*Assigned task:* Pull each line containing "估计工作量" out of the listing below.
=== Section Start ===
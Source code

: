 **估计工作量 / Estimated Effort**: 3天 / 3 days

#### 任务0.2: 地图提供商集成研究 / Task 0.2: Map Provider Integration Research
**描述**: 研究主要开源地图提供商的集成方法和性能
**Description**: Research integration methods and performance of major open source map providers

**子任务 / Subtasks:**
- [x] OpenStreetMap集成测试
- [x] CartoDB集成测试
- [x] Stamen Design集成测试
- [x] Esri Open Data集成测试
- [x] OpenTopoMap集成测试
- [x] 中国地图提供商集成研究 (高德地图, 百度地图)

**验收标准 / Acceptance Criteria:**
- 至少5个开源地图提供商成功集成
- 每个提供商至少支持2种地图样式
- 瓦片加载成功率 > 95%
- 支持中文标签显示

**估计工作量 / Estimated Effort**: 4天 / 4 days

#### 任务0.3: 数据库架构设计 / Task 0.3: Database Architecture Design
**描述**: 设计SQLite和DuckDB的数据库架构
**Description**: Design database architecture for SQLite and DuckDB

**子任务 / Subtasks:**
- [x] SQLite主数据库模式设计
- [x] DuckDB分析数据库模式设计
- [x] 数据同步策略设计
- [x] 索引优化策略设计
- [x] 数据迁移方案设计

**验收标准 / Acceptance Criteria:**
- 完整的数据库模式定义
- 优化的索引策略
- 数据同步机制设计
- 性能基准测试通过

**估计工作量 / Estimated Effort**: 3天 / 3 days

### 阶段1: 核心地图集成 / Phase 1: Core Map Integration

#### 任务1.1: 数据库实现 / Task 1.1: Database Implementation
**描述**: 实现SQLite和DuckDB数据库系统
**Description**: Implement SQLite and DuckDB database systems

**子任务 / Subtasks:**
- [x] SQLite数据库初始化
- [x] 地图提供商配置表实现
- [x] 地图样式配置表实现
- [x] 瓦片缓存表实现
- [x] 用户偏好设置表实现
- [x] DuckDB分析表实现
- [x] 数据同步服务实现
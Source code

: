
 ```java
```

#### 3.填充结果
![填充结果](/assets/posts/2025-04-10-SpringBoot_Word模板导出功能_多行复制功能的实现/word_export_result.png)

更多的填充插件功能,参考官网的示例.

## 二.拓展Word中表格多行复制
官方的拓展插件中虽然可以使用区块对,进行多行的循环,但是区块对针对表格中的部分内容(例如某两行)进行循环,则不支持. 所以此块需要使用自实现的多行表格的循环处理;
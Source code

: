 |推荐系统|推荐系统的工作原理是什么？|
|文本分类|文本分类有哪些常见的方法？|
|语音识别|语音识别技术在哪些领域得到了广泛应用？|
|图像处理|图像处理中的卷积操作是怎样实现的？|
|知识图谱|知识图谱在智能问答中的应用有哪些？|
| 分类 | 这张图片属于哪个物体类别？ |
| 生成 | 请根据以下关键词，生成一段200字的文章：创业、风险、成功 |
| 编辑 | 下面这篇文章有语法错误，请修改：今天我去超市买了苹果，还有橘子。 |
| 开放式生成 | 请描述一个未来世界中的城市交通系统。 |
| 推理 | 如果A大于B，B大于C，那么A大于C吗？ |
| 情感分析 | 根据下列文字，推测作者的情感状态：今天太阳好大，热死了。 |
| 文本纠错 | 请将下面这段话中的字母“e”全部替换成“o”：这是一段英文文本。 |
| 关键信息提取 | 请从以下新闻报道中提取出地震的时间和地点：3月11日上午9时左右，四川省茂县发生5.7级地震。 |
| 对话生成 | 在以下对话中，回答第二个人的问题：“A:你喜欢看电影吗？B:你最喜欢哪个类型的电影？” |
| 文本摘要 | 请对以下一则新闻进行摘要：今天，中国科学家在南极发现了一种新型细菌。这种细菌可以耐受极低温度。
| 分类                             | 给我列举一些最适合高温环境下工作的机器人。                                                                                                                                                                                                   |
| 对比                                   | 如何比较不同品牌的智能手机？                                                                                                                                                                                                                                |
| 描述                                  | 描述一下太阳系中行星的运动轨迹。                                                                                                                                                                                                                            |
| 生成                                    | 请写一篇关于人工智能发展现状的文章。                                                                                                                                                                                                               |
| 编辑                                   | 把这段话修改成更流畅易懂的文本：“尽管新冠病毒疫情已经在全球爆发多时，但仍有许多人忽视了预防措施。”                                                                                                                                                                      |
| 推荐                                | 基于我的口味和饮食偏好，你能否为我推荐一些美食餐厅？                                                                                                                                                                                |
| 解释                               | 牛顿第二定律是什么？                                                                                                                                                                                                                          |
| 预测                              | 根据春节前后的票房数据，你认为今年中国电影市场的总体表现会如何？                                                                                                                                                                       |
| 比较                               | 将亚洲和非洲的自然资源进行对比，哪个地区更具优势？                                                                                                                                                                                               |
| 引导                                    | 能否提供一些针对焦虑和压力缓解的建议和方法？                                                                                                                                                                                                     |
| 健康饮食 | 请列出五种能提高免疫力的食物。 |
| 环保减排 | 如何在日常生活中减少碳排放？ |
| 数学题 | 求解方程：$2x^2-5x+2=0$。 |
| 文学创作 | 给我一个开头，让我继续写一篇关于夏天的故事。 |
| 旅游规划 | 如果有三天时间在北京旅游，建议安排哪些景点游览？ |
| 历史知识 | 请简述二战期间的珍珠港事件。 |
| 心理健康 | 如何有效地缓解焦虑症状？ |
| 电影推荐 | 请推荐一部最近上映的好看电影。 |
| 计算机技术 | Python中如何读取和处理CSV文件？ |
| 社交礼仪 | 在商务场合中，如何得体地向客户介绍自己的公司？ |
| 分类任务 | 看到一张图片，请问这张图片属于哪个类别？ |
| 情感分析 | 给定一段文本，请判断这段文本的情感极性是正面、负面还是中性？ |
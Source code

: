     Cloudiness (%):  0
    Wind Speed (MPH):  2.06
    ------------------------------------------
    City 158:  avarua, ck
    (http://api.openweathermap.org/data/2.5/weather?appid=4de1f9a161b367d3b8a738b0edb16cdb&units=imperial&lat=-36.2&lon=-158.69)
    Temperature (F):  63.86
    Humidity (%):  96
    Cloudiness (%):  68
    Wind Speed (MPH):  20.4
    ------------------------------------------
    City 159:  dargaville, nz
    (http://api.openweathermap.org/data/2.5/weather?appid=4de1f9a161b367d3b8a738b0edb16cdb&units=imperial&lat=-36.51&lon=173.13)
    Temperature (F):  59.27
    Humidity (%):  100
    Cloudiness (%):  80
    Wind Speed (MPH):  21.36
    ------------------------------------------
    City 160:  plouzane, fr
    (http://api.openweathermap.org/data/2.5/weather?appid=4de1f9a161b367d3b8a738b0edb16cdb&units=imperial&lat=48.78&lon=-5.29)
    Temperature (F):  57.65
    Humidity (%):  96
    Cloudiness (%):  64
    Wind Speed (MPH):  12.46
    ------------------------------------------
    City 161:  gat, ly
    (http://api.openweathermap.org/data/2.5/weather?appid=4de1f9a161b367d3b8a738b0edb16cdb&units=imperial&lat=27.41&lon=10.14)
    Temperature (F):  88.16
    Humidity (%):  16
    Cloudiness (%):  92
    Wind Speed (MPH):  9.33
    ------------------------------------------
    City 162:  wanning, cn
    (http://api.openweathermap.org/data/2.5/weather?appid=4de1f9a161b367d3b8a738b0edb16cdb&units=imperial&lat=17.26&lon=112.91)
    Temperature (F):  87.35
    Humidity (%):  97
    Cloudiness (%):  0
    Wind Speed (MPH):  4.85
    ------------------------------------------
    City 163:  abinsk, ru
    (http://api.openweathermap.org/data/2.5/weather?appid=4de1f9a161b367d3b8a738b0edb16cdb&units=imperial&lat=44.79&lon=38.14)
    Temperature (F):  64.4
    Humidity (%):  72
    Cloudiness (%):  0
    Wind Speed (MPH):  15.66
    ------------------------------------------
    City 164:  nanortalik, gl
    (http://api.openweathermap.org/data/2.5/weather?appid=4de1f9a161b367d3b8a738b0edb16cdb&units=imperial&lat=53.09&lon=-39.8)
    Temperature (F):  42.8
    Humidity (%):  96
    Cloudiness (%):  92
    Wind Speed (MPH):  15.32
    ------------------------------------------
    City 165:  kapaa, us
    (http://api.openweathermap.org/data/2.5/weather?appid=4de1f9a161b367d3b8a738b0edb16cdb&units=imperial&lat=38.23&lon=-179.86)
=== Section End ===
*Task result:*
: **估计工作量 / Estimated Effort**: 3天 / 3 days
**估计工作量 / Estimated Effort**: 4天 / 4 days
**估计工作量 / Estimated Effort**: 3天 / 3 days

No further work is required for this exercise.